As an alternative, the 20b mannequin with low pondering effort persistently landed on the Pareto frontier, even rivaling the 120b medium configuration on benchmarks like FinanceBench, HotpotQA, and MultihopRAG. In the meantime, excessive pondering effort hardly ever mattered in any respect.
How we arrange our experiments
We didn’t simply pit GPT-OSS towards itself. As an alternative, we needed to see the way it stacked up towards different robust open-weight fashions. So we in contrast gpt-oss-20b and gpt-oss-120b with:
- qwen3-235b-a22b
- glm-4.5-air
- nemotron-super-49b
- qwen3-30b-a3b
- gemma3-27b-it
- phi-4-multimodal-instruct
To check OpenAI’s new “pondering effort” characteristic, we ran every GPT-OSS mannequin in three modes: low, medium, and excessive pondering effort. That gave us six configurations in complete:
- gpt-oss-120b-low / -medium / -high
- gpt-oss-20b-low / -medium / -high
For analysis, we solid a large web: 5 RAG and agent modes, 16 embedding fashions, and a variety of stream configuration choices. To guage mannequin responses, we used GPT-4o-mini and in contrast solutions towards recognized floor reality.
Lastly, we examined throughout 4 datasets:
- FinanceBench (monetary reasoning)
- HotpotQA (multi-hop QA)
- MultihopRAG (retrieval-augmented reasoning)
- PhantomWiki (artificial Q&A pairs)
We optimized workflows twice: as soon as for accuracy + latency, and as soon as for accuracy + price—capturing the tradeoffs that matter most in real-world deployments.
Optimizing for latency, price, and accuracy
Once we optimized the GPT-OSS fashions, we checked out two tradeoffs: accuracy vs. latency and accuracy vs. price. The outcomes have been extra shocking than we anticipated:
- GPT-OSS 20b (low pondering effort):
Quick, cheap, and persistently correct. This setup appeared on the Pareto frontier repeatedly, making it one of the best default selection for many non-scientific duties. In apply, which means faster responses and decrease payments in comparison with larger pondering efforts. - GPT-OSS 120b (medium pondering effort):
Greatest suited to duties that demand deeper reasoning, like monetary benchmarks. Use this when accuracy on complicated issues issues greater than price. - GPT-OSS 120b (excessive pondering effort):
Costly and often pointless. Preserve it in your again pocket for edge circumstances the place different fashions fall quick. For our benchmarks, it didn’t add worth.

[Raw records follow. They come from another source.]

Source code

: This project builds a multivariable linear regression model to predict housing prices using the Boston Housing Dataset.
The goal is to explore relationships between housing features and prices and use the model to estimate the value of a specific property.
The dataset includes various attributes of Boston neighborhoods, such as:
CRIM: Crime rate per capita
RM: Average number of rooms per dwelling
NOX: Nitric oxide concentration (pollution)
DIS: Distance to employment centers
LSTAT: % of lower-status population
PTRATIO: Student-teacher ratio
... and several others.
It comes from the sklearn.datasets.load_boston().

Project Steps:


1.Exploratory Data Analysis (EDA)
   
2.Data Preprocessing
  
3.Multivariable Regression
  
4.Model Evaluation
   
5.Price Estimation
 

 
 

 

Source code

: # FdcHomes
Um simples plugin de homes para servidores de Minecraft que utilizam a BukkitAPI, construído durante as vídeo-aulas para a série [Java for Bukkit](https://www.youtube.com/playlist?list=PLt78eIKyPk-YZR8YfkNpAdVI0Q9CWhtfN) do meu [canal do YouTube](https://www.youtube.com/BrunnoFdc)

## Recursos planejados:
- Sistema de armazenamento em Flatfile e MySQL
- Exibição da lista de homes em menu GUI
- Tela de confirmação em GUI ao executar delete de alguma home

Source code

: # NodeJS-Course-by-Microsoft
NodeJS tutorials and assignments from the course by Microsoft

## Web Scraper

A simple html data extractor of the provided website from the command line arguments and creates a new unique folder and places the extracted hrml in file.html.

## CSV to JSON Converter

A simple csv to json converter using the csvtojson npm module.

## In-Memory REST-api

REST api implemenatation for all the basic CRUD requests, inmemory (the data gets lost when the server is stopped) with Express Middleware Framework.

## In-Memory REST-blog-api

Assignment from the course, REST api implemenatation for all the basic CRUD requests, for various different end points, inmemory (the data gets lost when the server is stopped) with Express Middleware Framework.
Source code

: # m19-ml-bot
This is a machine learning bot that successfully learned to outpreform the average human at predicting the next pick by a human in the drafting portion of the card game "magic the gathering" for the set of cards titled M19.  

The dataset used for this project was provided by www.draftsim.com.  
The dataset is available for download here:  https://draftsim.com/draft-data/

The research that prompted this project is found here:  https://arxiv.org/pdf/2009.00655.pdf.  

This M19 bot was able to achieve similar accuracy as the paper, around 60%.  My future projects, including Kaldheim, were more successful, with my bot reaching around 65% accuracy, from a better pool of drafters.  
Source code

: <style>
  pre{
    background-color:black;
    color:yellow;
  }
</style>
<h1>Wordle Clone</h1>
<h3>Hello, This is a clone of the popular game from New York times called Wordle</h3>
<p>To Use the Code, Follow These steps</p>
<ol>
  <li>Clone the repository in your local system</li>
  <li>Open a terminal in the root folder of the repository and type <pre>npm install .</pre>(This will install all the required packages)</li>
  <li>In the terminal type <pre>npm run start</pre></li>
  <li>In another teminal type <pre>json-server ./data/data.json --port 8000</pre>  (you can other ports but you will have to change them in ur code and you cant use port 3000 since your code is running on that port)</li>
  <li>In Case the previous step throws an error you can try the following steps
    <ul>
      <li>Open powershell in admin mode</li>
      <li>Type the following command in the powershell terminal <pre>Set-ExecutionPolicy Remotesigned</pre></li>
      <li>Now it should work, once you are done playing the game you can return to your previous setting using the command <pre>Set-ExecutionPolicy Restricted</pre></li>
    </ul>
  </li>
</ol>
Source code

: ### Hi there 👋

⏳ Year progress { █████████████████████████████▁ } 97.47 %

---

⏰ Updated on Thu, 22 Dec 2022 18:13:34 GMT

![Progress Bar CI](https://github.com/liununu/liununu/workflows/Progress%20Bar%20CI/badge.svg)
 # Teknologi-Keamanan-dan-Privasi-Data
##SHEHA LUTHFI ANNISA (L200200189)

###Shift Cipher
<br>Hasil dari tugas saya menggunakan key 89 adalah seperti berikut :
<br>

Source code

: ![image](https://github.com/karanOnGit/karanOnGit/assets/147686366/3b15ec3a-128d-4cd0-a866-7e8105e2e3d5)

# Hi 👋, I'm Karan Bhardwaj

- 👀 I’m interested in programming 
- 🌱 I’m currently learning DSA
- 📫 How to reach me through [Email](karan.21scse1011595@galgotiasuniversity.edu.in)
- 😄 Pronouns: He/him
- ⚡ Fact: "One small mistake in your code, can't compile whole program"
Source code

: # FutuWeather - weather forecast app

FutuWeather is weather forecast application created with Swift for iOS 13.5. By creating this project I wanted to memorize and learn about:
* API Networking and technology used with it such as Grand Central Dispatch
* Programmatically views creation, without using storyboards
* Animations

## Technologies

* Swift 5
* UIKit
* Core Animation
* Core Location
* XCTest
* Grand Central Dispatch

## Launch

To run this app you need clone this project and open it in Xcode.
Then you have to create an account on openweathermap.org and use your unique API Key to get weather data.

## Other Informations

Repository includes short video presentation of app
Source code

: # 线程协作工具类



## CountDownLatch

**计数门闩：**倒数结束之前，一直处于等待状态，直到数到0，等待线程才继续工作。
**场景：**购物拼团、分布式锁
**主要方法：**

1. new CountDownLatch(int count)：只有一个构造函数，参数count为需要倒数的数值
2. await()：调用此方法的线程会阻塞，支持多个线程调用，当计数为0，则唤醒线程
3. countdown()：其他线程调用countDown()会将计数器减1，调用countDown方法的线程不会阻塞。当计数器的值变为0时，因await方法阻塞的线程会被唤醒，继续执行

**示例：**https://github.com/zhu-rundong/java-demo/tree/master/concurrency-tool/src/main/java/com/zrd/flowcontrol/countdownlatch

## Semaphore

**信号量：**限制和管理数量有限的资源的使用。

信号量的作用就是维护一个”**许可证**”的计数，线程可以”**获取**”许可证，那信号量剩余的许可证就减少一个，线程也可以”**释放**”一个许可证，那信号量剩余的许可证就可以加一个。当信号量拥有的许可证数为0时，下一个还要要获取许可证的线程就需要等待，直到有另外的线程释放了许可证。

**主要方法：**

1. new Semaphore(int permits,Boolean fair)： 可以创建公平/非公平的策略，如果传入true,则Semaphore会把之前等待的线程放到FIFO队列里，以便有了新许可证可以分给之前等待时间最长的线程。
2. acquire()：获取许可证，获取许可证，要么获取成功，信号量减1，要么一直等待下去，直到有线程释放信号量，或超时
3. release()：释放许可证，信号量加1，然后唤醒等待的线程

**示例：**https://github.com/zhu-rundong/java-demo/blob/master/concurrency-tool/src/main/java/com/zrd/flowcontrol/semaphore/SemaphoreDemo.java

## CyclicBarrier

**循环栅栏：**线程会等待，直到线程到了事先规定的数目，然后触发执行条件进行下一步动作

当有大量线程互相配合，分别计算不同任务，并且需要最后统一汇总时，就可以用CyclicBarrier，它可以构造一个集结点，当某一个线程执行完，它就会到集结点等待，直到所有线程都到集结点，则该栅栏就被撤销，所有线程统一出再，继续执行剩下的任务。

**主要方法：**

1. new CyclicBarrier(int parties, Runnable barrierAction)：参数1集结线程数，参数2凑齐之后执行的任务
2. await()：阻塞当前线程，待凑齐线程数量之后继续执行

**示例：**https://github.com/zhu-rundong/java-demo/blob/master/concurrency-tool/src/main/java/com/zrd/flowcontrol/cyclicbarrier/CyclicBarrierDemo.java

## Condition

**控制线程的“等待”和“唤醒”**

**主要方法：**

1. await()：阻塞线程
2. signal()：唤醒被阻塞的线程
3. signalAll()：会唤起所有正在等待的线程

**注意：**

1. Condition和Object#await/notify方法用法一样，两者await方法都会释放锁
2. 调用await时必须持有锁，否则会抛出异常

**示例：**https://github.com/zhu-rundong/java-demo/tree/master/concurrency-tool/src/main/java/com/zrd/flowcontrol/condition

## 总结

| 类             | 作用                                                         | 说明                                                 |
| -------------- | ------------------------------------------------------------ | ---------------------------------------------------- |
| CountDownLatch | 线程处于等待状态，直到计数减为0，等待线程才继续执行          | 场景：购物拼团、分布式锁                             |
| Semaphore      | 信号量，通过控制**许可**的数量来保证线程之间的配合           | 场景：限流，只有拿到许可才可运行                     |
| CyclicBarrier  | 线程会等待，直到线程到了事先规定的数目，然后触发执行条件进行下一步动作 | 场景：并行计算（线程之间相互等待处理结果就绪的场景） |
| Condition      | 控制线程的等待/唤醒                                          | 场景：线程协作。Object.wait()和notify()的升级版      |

Studying the outcomes extra fastidiously
At first look, the outcomes look simple. However there’s an necessary nuance: an LLM’s high accuracy rating relies upon not simply on the mannequin itself, however on how the optimizer weighs it towards different fashions within the combine. As an example, let’s have a look at FinanceBench.
When optimizing for latency, all GPT-OSS fashions (besides excessive pondering effort) landed with related Pareto-frontiers. On this case, the optimizer had little purpose to focus on the 20b low pondering configuration—its high accuracy was solely 51%.

When optimizing for price, the image shifts dramatically. The identical 20b low pondering configuration jumps to 57% accuracy, whereas the 120b medium configuration truly drops 22%. Why? As a result of the 20b mannequin is way cheaper, so the optimizer shifts extra weight towards it.

The takeaway: Efficiency is determined by context. Optimizers will favor totally different fashions relying on whether or not you’re prioritizing velocity, price, or accuracy. And given the massive search area of doable configurations, there could also be even higher setups past those we examined.
Discovering agentic workflows that work effectively in your setup
The brand new GPT-OSS fashions carried out strongly in our exams — particularly the 20b with low pondering effort, which frequently outpaced costlier opponents. The larger lesson? Extra mannequin and extra effort doesn’t all the time imply extra accuracy. Generally, paying extra simply will get you much less.
That is precisely why we constructed syftr and made it open-source. Each use case is totally different, and one of the best workflow for you is determined by the tradeoffs you care about most. Need decrease prices? Sooner responses? Most accuracy?
Run your individual experiments and discover the Pareto candy spot that balances these priorities to your setup.